→ YOUR TASK: Type out each record word for word. Pictures stay out.

→ INPUT MATERIAL:

[Start of Attachment]

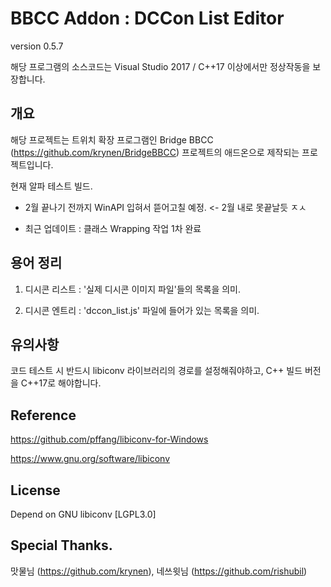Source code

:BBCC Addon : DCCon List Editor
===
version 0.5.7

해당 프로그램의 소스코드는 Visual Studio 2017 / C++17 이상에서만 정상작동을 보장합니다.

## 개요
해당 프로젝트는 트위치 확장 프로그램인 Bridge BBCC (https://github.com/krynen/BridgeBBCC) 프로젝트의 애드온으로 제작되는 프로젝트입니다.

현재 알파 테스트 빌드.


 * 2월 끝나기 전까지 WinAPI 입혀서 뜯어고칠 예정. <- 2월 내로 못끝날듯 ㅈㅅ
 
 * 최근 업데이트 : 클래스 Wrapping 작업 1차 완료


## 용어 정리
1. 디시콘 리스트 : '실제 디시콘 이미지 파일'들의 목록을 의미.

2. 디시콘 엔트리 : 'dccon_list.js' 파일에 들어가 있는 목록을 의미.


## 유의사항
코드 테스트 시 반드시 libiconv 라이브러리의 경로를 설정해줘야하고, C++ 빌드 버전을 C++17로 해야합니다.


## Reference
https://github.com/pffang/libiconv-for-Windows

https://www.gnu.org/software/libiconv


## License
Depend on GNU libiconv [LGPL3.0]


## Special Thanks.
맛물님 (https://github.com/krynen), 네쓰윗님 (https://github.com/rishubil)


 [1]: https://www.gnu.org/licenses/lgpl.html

[End of Attachment]

→ YOUR RESPONSE:
Source code

:BBCC Addon : DCCon List Editor
===
version 0.5.7

해당 프로그램의 소스코드는 Visual Studio 2017 / C++17 이상에서만 정상작동을 보장합니다.

## 개요
해당 프로젝트는 트위치 확장 프로그램인 Bridge BBCC (https://github.com/krynen/BridgeBBCC) 프로젝트의 애드온으로 제작되는 프로젝트입니다.

현재 알파 테스트 빌드.


 * 2월 끝나기 전까지 WinAPI 입혀서 뜯어고칠 예정. <- 2월 내로 못끝날듯 ㅈㅅ
 
 * 최근 업데이트 : 클래스 Wrapping 작업 1차 완료


## 용어 정리
1. 디시콘 리스트 : '실제 디시콘 이미지 파일'들의 목록을 의미.

2. 디시콘 엔트리 : 'dccon_list.js' 파일에 들어가 있는 목록을 의미.


## 유의사항
코드 테스트 시 반드시 libiconv 라이브러리의 경로를 설정해줘야하고, C++ 빌드 버전을 C++17로 해야합니다.


## Reference
https://github.com/pffang/libiconv-for-Windows

https://www.gnu.org/software/libiconv


## License
Depend on GNU libiconv [LGPL3.0]


## Special Thanks.
맛물님 (https://github.com/krynen), 네쓰윗님 (https://github.com/rishubil)


 [1]: https://www.gnu.org/licenses/lgpl.html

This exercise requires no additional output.